37 However, what if there were to be a loss on resale, or what if a particular vehicle, returned to Ford under the provisions, could not be resold? The Administrative Receivers would have to reckon with the possibility of claims by Ford against the group. An indication from Ford that it was content not to pursue the group would accordingly be most helpful. As we see it, it is this that lay behind the provision of the credit notes that we are considering.
38 We think that the parties to the Supply Agreement would all along appreciate that the dealer would probably not have to pay Ford anything in respect of vehicles returned under clause 12 of Part C. All that the credit notes achieved was to confirm that. The credit notes did not provide credit where it was not due; on the contrary, they served to confirm a cap upon the contractual liability of the group, a cap which, we think, must have been anticipated by the contracting parties as likely to result if the Supply Agreement were to be operated according to its terms.
39 By the same token, it would not have been open to Ford to have claimed bad debt relief, given that the effect of having operated the Supply Agreement according to its terms was that Ford had received consideration for the debt. The position immediately before the issue of the credit notes was that Ford was constrained to recognize that, having had returned to it the vehicles affected by clause 12 of Part C of the Supply Agreement, nothing further was due.
40 Thus it seems to us that the position was analogous to that in AEG (UK) Ltd v The Commissioners of Customs and Excise (VAT Decision No 11428), a tribunal decision of Mr Paul Heim, CMG. In that case he decided that preference shares received under a voluntary arrangement entered into by the debtor company amounted to consideration for the prior debt. The Chairman stated:
"The issue of the shares under the voluntary agreement operated to replace the debt due to the Appellant Company by the shares, as it did those of other creditors so that there was not, upon receipt of the share certificate, any 'amount outstanding' which could be the subject of bad debt relief."
41 Clearly it would be wrong if Ford were enabled to make a claim for bad debt relief without giving full credit for having realized its security under clause 12. As well as providing Brunel with the evidence required for treating the group as discharged, the issue of the credit notes constituted an acceptance by Ford that it would not be correct to assert an entitlement to bad debt relief in this case".
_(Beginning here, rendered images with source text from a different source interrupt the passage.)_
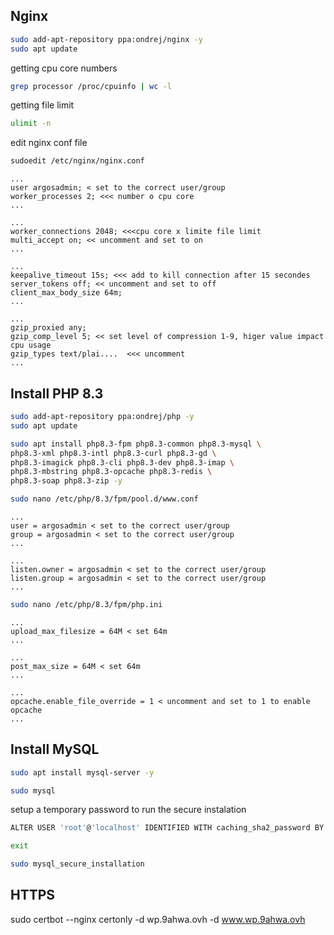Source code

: 
## Nginx


```bash
sudo add-apt-repository ppa:ondrej/nginx -y
sudo apt update
```

getting cpu core numbers

```bash
grep processor /proc/cpuinfo | wc -l
```

getting file limit
```bash
ulimit -n
```


edit nginx conf file 
```bash
sudoedit /etc/nginx/nginx.conf
```

```
...
user argosadmin; < set to the correct user/group
worker_processes 2; <<< number o cpu core
...

...
worker_connections 2048; <<<cpu core x limite file limit
multi_accept on; << uncomment and set to on
...

...
keepalive_timeout 15s; <<< add to kill connection after 15 secondes
server_tokens off; << uncomment and set to off
client_max_body_size 64m;
...

...
gzip_proxied any;
gzip_comp_level 5; << set level of compression 1-9, higer value impact cpu usage
gzip_types text/plai....  <<< uncomment 
...

```


## Install PHP 8.3

```bash
sudo add-apt-repository ppa:ondrej/php -y
sudo apt update
```

```bash
sudo apt install php8.3-fpm php8.3-common php8.3-mysql \
php8.3-xml php8.3-intl php8.3-curl php8.3-gd \
php8.3-imagick php8.3-cli php8.3-dev php8.3-imap \
php8.3-mbstring php8.3-opcache php8.3-redis \
php8.3-soap php8.3-zip -y
```


```bash
sudo nano /etc/php/8.3/fpm/pool.d/www.conf
```

```
...
user = argosadmin < set to the correct user/group
group = argosadmin < set to the correct user/group
...

...
listen.owner = argosadmin < set to the correct user/group
listen.group = argosadmin < set to the correct user/group
...
```


```bash
sudo nano /etc/php/8.3/fpm/php.ini
```

```
...
upload_max_filesize = 64M < set 64m
...

...
post_max_size = 64M < set 64m
...

...
opcache.enable_file_override = 1 < uncomment and set to 1 to enable opcache
...
```


## Install MySQL

```bash
sudo apt install mysql-server -y
```


```bash
sudo mysql
```
setup a temporary password to run the secure instalation
```bash
ALTER USER 'root'@'localhost' IDENTIFIED WITH caching_sha2_password BY 'password';
```

```bash
exit
```

```bash
sudo mysql_secure_installation
```


## HTTPS

sudo certbot --nginx certonly -d wp.9ahwa.ovh -d www.wp.9ahwa.ovh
(1) The vehicles were returned
(2) Ford issued the credit notes
(3) The Appellant acting by the Administrative Receivers no longer claimed the VAT on the invoices as input tax
(4) The Administrative Receivers paid the VAT to HMRC in full without any such deduction
(5) Ford sold the vehicles to the Administrative Receivers at the same price (including VAT)
(6) That enabled the Administrative Receivers to trade the company out for the benefit of the old creditors of the Appellant.
(7) Both the Appellant and Ford acted as if the Supply Agreement had been rescinded and there were no further obligations arising under it.